As we sat outside under the half-century-old Coca-Cola sign with the word koosjer (kosher), I listened with amazement and tears — mostly tears — and in a country halfway around the world, I felt like I was . . . home.
Customers came and went — the Blogs knew most of them by their first names. Some were members of their synagogue; others weren't even Jewish but ate lunch there every day.
I delighted when they told me that crusty critic Johannes van Dam (who can single-handedly make or break a restaurant) has, for the last decade, awarded their unassuming deli a "9 plus." Now where else in the world would a Jewish delicatessen receive the highest rating from one of the most ornery critics in the world?
Not only do the melt-in-your-mouth fish cakes, pastrami, corned beef and half-and-half sandwiches (half corned beef, half sliced liver) make up the menu considered the best Jewish fare in the country, but this pared down version of a New York deli — decidedly more Flatbush than Seventh Avenue — is called the second shul, where, in 1945, Holocaust survivors came in hopes of meeting old friends and thrived on the comfort of conversation and the family feeling of pre-war Amsterdam.

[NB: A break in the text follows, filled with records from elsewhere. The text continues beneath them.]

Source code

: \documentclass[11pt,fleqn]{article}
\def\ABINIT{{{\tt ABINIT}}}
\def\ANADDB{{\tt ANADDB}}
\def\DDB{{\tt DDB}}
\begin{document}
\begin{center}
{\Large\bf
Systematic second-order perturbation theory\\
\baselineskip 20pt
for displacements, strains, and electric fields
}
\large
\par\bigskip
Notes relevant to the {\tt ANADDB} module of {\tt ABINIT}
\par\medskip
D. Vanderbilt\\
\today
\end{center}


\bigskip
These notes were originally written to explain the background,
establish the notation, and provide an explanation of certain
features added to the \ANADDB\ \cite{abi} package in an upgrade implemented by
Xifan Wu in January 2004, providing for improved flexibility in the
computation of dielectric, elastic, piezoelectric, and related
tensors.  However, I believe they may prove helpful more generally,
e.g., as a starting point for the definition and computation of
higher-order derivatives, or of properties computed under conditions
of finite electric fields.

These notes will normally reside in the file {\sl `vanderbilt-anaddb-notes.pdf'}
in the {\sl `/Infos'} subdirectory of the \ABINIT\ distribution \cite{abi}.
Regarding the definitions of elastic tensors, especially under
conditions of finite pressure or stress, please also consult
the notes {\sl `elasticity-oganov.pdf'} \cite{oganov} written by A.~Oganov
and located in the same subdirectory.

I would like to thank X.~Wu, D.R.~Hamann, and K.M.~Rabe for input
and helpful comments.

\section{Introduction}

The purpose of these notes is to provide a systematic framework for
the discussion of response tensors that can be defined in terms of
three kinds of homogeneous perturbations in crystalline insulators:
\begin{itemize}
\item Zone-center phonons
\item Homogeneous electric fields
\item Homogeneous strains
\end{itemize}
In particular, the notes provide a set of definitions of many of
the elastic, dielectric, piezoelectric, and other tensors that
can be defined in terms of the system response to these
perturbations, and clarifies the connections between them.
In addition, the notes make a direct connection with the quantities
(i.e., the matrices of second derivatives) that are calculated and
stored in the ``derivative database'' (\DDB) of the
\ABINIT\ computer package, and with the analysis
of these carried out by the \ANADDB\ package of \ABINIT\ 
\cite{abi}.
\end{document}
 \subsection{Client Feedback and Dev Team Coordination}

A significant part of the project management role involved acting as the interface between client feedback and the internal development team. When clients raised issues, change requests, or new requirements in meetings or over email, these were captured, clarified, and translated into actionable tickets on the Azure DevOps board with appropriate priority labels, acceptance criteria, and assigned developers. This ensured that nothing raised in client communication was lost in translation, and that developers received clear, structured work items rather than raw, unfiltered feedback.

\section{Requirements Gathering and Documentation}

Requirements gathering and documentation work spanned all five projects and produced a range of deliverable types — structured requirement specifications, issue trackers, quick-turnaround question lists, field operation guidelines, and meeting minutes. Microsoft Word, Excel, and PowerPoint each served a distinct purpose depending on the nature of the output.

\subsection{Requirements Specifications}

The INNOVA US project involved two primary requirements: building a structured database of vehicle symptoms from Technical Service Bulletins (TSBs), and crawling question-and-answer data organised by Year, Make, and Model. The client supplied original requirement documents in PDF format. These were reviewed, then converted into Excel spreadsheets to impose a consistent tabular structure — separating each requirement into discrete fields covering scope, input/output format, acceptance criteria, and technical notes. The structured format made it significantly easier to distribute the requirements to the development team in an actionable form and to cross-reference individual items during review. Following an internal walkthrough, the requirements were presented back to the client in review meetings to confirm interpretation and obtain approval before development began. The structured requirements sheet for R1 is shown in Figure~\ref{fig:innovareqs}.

Today it is filled with folks of all ages and colors — regulars whose intimate conversations include talk of babies, graduations and weddings. When you cross the threshold, Maurits Blog gives you a warm smile and a hearty handshake. "It's the only thing from the Jewish tradition before the war that's left," a customer confides to me. Which might explain why it seems as much a gathering of good friends as an assortment of random diners.
When I ask Blog what makes his corned beef and pastrami so special, he says he still uses the recipes of his father-in-law, which include packing the meat in salt for a week. Like Sal Meijer, Maurits Blog was a butcher before coming to work in the restaurant.
As for his famous fish cakes, van Dam has unsuccessfully been trying to wangle a recipe for the lightest, most flavorful fish cakes this side of anywhere. But Blog's not talking. All I was able to get was, "Well, it starts with fresh white fish and pureed potatoes."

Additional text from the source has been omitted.